# [PROBLEM TO SOLVE]
Each record must come back unchanged in your answer, stripped of its images.

Entries taken from a collection
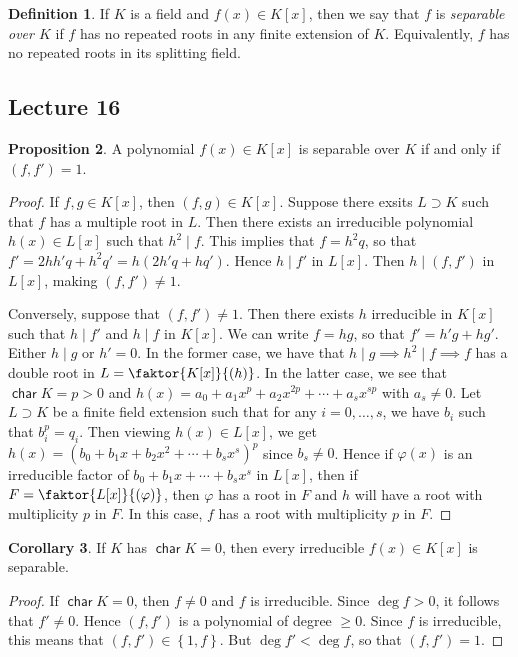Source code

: \documentclass[10pt,letterpaper,cm]{nupset}
\theoremstyle{definition}
\newtheorem{definition}{Definition}[subsection]
\theoremstyle{theorem}
\newtheorem{prop}[definition]{Proposition}
\newtheorem{corollary}[definition]{Corollary}
\theoremstyle{remark}
\newcommand{\1}{\mathbf{1}}
\newcommand{\0}{\vec 0}
\DeclareMathOperator{\Char}{\mathsf{char}}
\begin{document}
\begin{definition}
If $K$ is a field and $f(x) \in K[x]$, then we say that $f$ is \textit{separable over $K$} if $f$ has no repeated roots in any finite extension of $K$. Equivalently, $f$ has no repeated roots in its splitting field.
\end{definition}

\subsection{Lecture 16}

\begin{prop}
A polynomial $f(x) \in K[x]$ is separable over $K$ if and only if $\left(f, f'\right) =1$.
\end{prop}
\begin{proof}
If $f,g \in K[x]$, then $\left(f,g\right) \in K[x]$. Suppose there exsits $L \supset K$ such that $f$ has a multiple root in $L$. Then there exists an irreducible polynomial $h(x) \in L[x]$ such that $h^2 \mid f$. This implies that $f = h^2q$, so that $f' = 2hh'q +h^2q' = h(2h'q+hq')$. Hence $h \mid f'$ in $L[x]$. Then $h \mid \left(f,f'\right)$ in $L[x]$, making $\left(f,f'\right) \ne 1$.

\medskip

 
Conversely, suppose that $\left(f,f'\right) \ne 1$. Then there exists $h$ irreducible in $K[x]$ such that $h\mid f'$ and $h \mid f$ in $K[x]$. We can write $f=hg$, so that $f' = h'g + hg'$. Either $h \mid g$ or $h'=0$. In the former case, we have that $h \mid g \implies h^2 \mid f \implies f$ has a double root in $L = \faktor{K[x]}{(h)}$. In the latter case, we see that $\Char{K} = p>0$ and $h(x) = a_0 + a_1x^p + a_2x^{2p} + \cdots + a_sx^{sp}$ with $a_s \ne 0$. Let $L \supset K$ be a finite field extension such that for any $i=0, \ldots, s$, we have $b_i$ such that $b_i^p = q_i$. Then viewing $h(x) \in L[x]$, we get $h(x) = \left(b_0 + b_1x + b_2x^2 + \cdots + b_sx^s\right)^p$ since $b_s \ne 0$. Hence if $\varphi(x)$ is an irreducible factor of $b_0 + b_1x + \cdots + b_sx^s$ in $L[x]$, then if $F = \faktor{L[x]}{(\varphi)}$, then $\varphi$ has a root in $F$ and $h$ will have a root with multiplicity $p$ in $F$. In this case, $f$ has a root with multiplicity $p$ in $F$.
\end{proof}

\begin{corollary}
If $K$ has $\Char{K} =0$, then every irreducible $f(x) \in K[x]$ is separable. 
\end{corollary}
\begin{proof}
If $\Char{K}=0$, then $f \ne 0$ and $f$ is irreducible. Since $\deg{f} >0$, it follows that $f' \ne 0$. Hence $\left(f,f'\right)$ is a polynomial of degree $\geq 0$. Since $f$ is irreducible, this means that $\left(f,f'\right) \in \left\{1, f\right\}$. But $\deg{f'} < \deg{f}$, so that $\left(f,f'\right) =1$.
\end{proof}
\end{document}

# [WRITTEN RESPONSE]
Source code

: \documentclass[10pt,letterpaper,cm]{nupset}
\theoremstyle{definition}
\newtheorem{definition}{Definition}[subsection]
\theoremstyle{theorem}
\newtheorem{prop}[definition]{Proposition}
\newtheorem{corollary}[definition]{Corollary}
\theoremstyle{remark}
\newcommand{\1}{\mathbf{1}}
\newcommand{\0}{\vec 0}
\DeclareMathOperator{\Char}{\mathsf{char}}
\begin{document}
\begin{definition}
If $K$ is a field and $f(x) \in K[x]$, then we say that $f$ is \textit{separable over $K$} if $f$ has no repeated roots in any finite extension of $K$. Equivalently, $f$ has no repeated roots in its splitting field.
\end{definition}

\subsection{Lecture 16}

\begin{prop}
A polynomial $f(x) \in K[x]$ is separable over $K$ if and only if $\left(f, f'\right) =1$.
\end{prop}
\begin{proof}
If $f,g \in K[x]$, then $\left(f,g\right) \in K[x]$. Suppose there exsits $L \supset K$ such that $f$ has a multiple root in $L$. Then there exists an irreducible polynomial $h(x) \in L[x]$ such that $h^2 \mid f$. This implies that $f = h^2q$, so that $f' = 2hh'q +h^2q' = h(2h'q+hq')$. Hence $h \mid f'$ in $L[x]$. Then $h \mid \left(f,f'\right)$ in $L[x]$, making $\left(f,f'\right) \ne 1$.

\medskip

 
Conversely, suppose that $\left(f,f'\right) \ne 1$. Then there exists $h$ irreducible in $K[x]$ such that $h\mid f'$ and $h \mid f$ in $K[x]$. We can write $f=hg$, so that $f' = h'g + hg'$. Either $h \mid g$ or $h'=0$. In the former case, we have that $h \mid g \implies h^2 \mid f \implies f$ has a double root in $L = \faktor{K[x]}{(h)}$. In the latter case, we see that $\Char{K} = p>0$ and $h(x) = a_0 + a_1x^p + a_2x^{2p} + \cdots + a_sx^{sp}$ with $a_s \ne 0$. Let $L \supset K$ be a finite field extension such that for any $i=0, \ldots, s$, we have $b_i$ such that $b_i^p = q_i$. Then viewing $h(x) \in L[x]$, we get $h(x) = \left(b_0 + b_1x + b_2x^2 + \cdots + b_sx^s\right)^p$ since $b_s \ne 0$. Hence if $\varphi(x)$ is an irreducible factor of $b_0 + b_1x + \cdots + b_sx^s$ in $L[x]$, then if $F = \faktor{L[x]}{(\varphi)}$, then $\varphi$ has a root in $F$ and $h$ will have a root with multiplicity $p$ in $F$. In this case, $f$ has a root with multiplicity $p$ in $F$.
\end{proof}

\begin{corollary}
If $K$ has $\Char{K} =0$, then every irreducible $f(x) \in K[x]$ is separable. 
\end{corollary}
\begin{proof}
If $\Char{K}=0$, then $f \ne 0$ and $f$ is irreducible. Since $\deg{f} >0$, it follows that $f' \ne 0$. Hence $\left(f,f'\right)$ is a polynomial of degree $\geq 0$. Since $f$ is irreducible, this means that $\left(f,f'\right) \in \left\{1, f\right\}$. But $\deg{f'} < \deg{f}$, so that $\left(f,f'\right) =1$.
\end{proof}
\end{document}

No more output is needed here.